▸ **About this exercise**:
In the records below, find the line containing "11.1 Request Path". Output it and every line after it to the end, unchanged, with no pictures.

• • • •

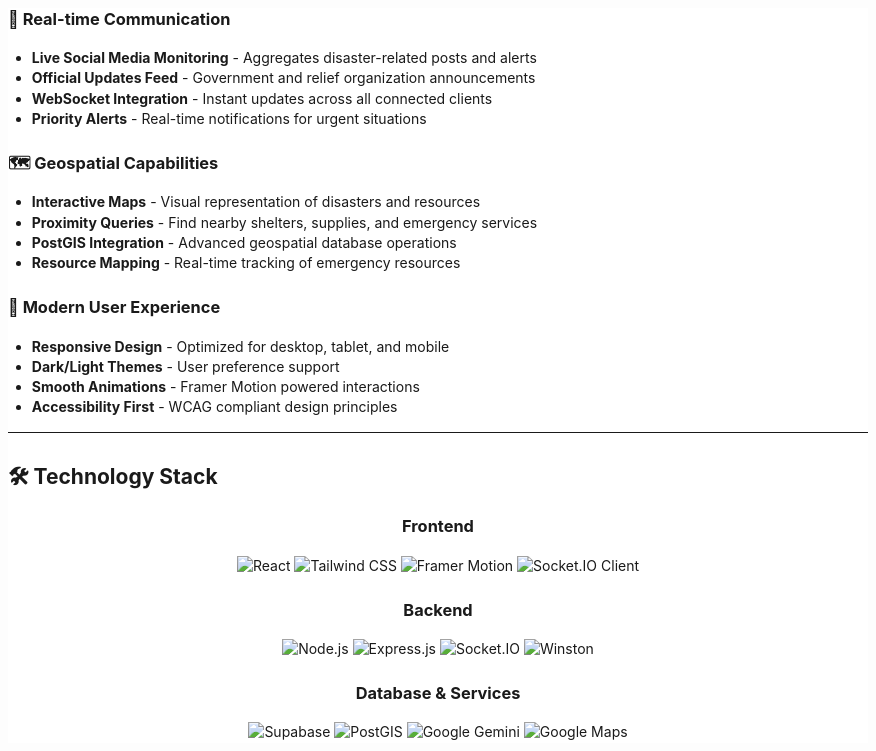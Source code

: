 ### 📱 **Real-time Communication**
- **Live Social Media Monitoring** - Aggregates disaster-related posts and alerts
- **Official Updates Feed** - Government and relief organization announcements
- **WebSocket Integration** - Instant updates across all connected clients
- **Priority Alerts** - Real-time notifications for urgent situations

### 🗺️ **Geospatial Capabilities**
- **Interactive Maps** - Visual representation of disasters and resources
- **Proximity Queries** - Find nearby shelters, supplies, and emergency services
- **PostGIS Integration** - Advanced geospatial database operations
- **Resource Mapping** - Real-time tracking of emergency resources

### 🎨 **Modern User Experience**
- **Responsive Design** - Optimized for desktop, tablet, and mobile
- **Dark/Light Themes** - User preference support
- **Smooth Animations** - Framer Motion powered interactions
- **Accessibility First** - WCAG compliant design principles

---

## 🛠 Technology Stack

<div align="center">

### **Frontend**
![React](https://img.shields.io/badge/React-18.2-61DAFB?style=flat-square&logo=react&logoColor=white)
![Tailwind CSS](https://img.shields.io/badge/Tailwind_CSS-3.3-38B2AC?style=flat-square&logo=tailwind-css&logoColor=white)
![Framer Motion](https://img.shields.io/badge/Framer_Motion-10.16-0055FF?style=flat-square&logo=framer&logoColor=white)
![Socket.IO Client](https://img.shields.io/badge/Socket.IO-4.7-010101?style=flat-square&logo=socket.io&logoColor=white)

### **Backend**
![Node.js](https://img.shields.io/badge/Node.js-18+-339933?style=flat-square&logo=node.js&logoColor=white)
![Express.js](https://img.shields.io/badge/Express.js-4.18-000000?style=flat-square&logo=express&logoColor=white)
![Socket.IO](https://img.shields.io/badge/Socket.IO-4.7-010101?style=flat-square&logo=socket.io&logoColor=white)
![Winston](https://img.shields.io/badge/Winston-3.11-000000?style=flat-square)

### **Database & Services**
![Supabase](https://img.shields.io/badge/Supabase-PostgreSQL-3ECF8E?style=flat-square&logo=supabase&logoColor=white)
![PostGIS](https://img.shields.io/badge/PostGIS-Geospatial-336791?style=flat-square)
![Google Gemini](https://img.shields.io/badge/Google_Gemini-AI-4285F4?style=flat-square&logo=google&logoColor=white)
![Google Maps](https://img.shields.io/badge/Google_Maps-API-4285F4?style=flat-square&logo=google-maps&logoColor=white)
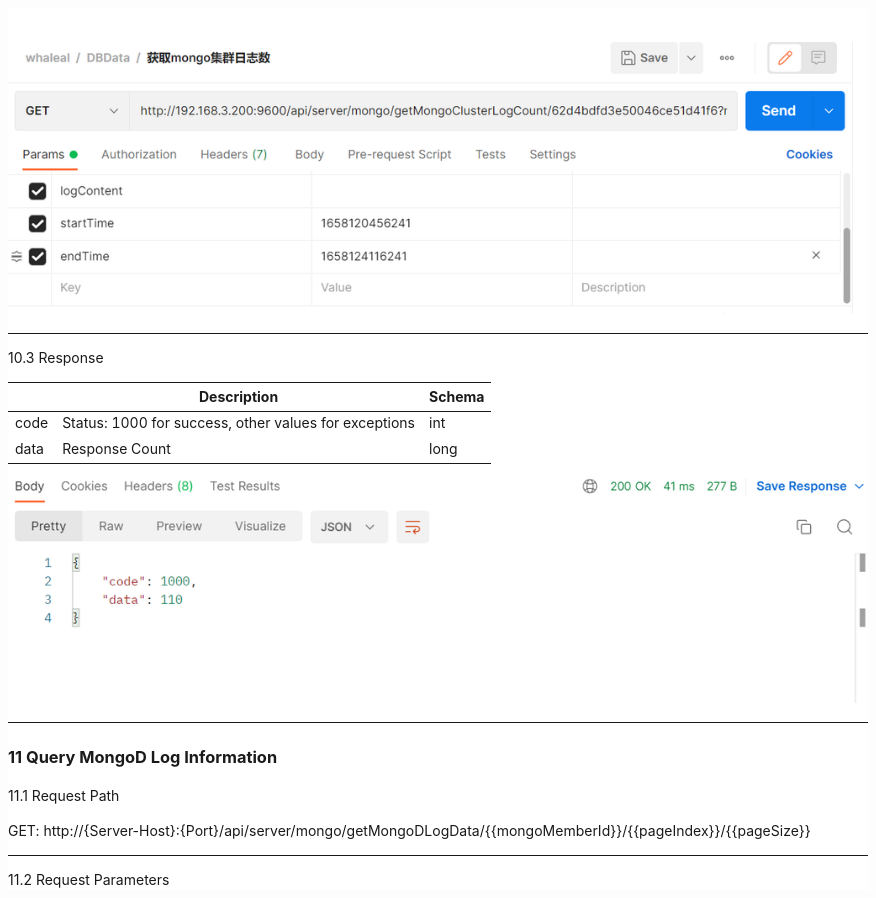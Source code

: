 <br>

![img_3.png](../../../images/whalealPlatformImages/getMongoClusterLogCount.png)

----

10.3 Response

|               |     Description    |           Schema              |  
| --------------|----------------------|---------------------------
| code        |   Status: 1000 for success, other values for exceptions |           int|    
| data       |         Response Count         |           long             |        

![img_4.png](../../../images/whalealPlatformImages/getMongoClusterLogCount_r.png)

---

### 11 Query MongoD Log Information

11.1 Request Path

GET: http://{Server-Host}:{Port}/api/server/mongo/getMongoDLogData/{{mongoMemberId}}/{{pageIndex}}/{{pageSize}}

---

11.2 Request Parameters
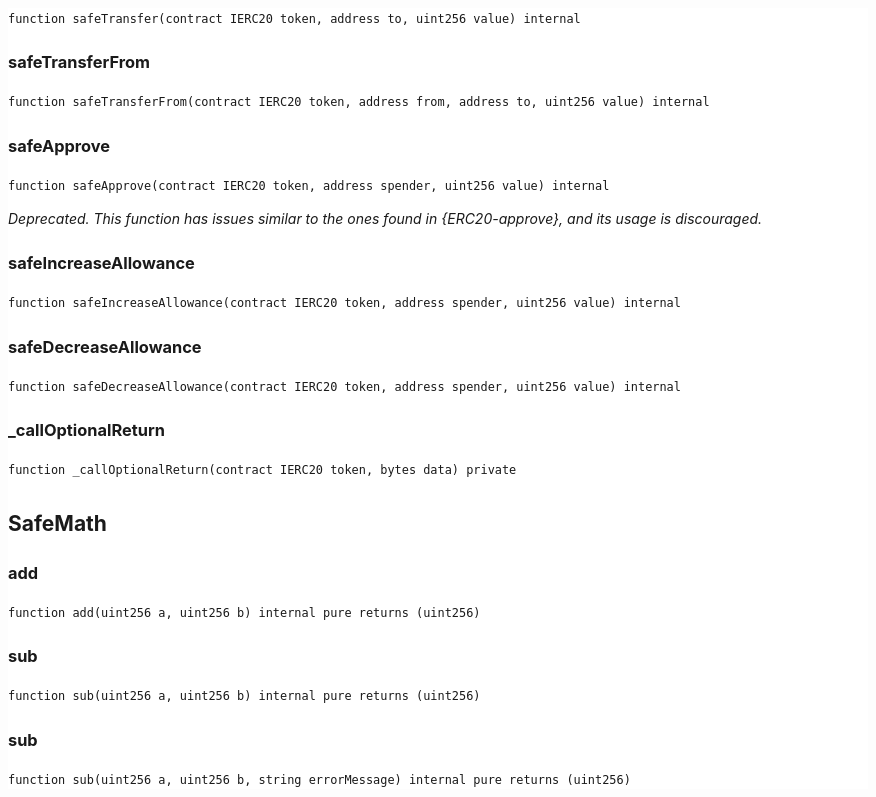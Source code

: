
 ```solidity
function safeTransfer(contract IERC20 token, address to, uint256 value) internal
```

### safeTransferFrom

```solidity
function safeTransferFrom(contract IERC20 token, address from, address to, uint256 value) internal
```

### safeApprove

```solidity
function safeApprove(contract IERC20 token, address spender, uint256 value) internal
```

_Deprecated. This function has issues similar to the ones found in
{ERC20-approve}, and its usage is discouraged._

### safeIncreaseAllowance

```solidity
function safeIncreaseAllowance(contract IERC20 token, address spender, uint256 value) internal
```

### safeDecreaseAllowance

```solidity
function safeDecreaseAllowance(contract IERC20 token, address spender, uint256 value) internal
```

### _callOptionalReturn

```solidity
function _callOptionalReturn(contract IERC20 token, bytes data) private
```

## SafeMath

### add

```solidity
function add(uint256 a, uint256 b) internal pure returns (uint256)
```

### sub

```solidity
function sub(uint256 a, uint256 b) internal pure returns (uint256)
```

### sub

```solidity
function sub(uint256 a, uint256 b, string errorMessage) internal pure returns (uint256)
```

• • • •

▸ **Result of the exercise**:
11.1 Request Path

GET: http://{Server-Host}:{Port}/api/server/mongo/getMongoDLogData/{{mongoMemberId}}/{{pageIndex}}/{{pageSize}}

---

11.2 Request Parameters
Source code

:
 ```solidity
function safeTransfer(contract IERC20 token, address to, uint256 value) internal
```

### safeTransferFrom

```solidity
function safeTransferFrom(contract IERC20 token, address from, address to, uint256 value) internal
```

### safeApprove

```solidity
function safeApprove(contract IERC20 token, address spender, uint256 value) internal
```

_Deprecated. This function has issues similar to the ones found in
{ERC20-approve}, and its usage is discouraged._

### safeIncreaseAllowance

```solidity
function safeIncreaseAllowance(contract IERC20 token, address spender, uint256 value) internal
```

### safeDecreaseAllowance

```solidity
function safeDecreaseAllowance(contract IERC20 token, address spender, uint256 value) internal
```

### _callOptionalReturn

```solidity
function _callOptionalReturn(contract IERC20 token, bytes data) private
```

## SafeMath

### add

```solidity
function add(uint256 a, uint256 b) internal pure returns (uint256)
```

### sub

```solidity
function sub(uint256 a, uint256 b) internal pure returns (uint256)
```

### sub

```solidity
function sub(uint256 a, uint256 b, string errorMessage) internal pure returns (uint256)
```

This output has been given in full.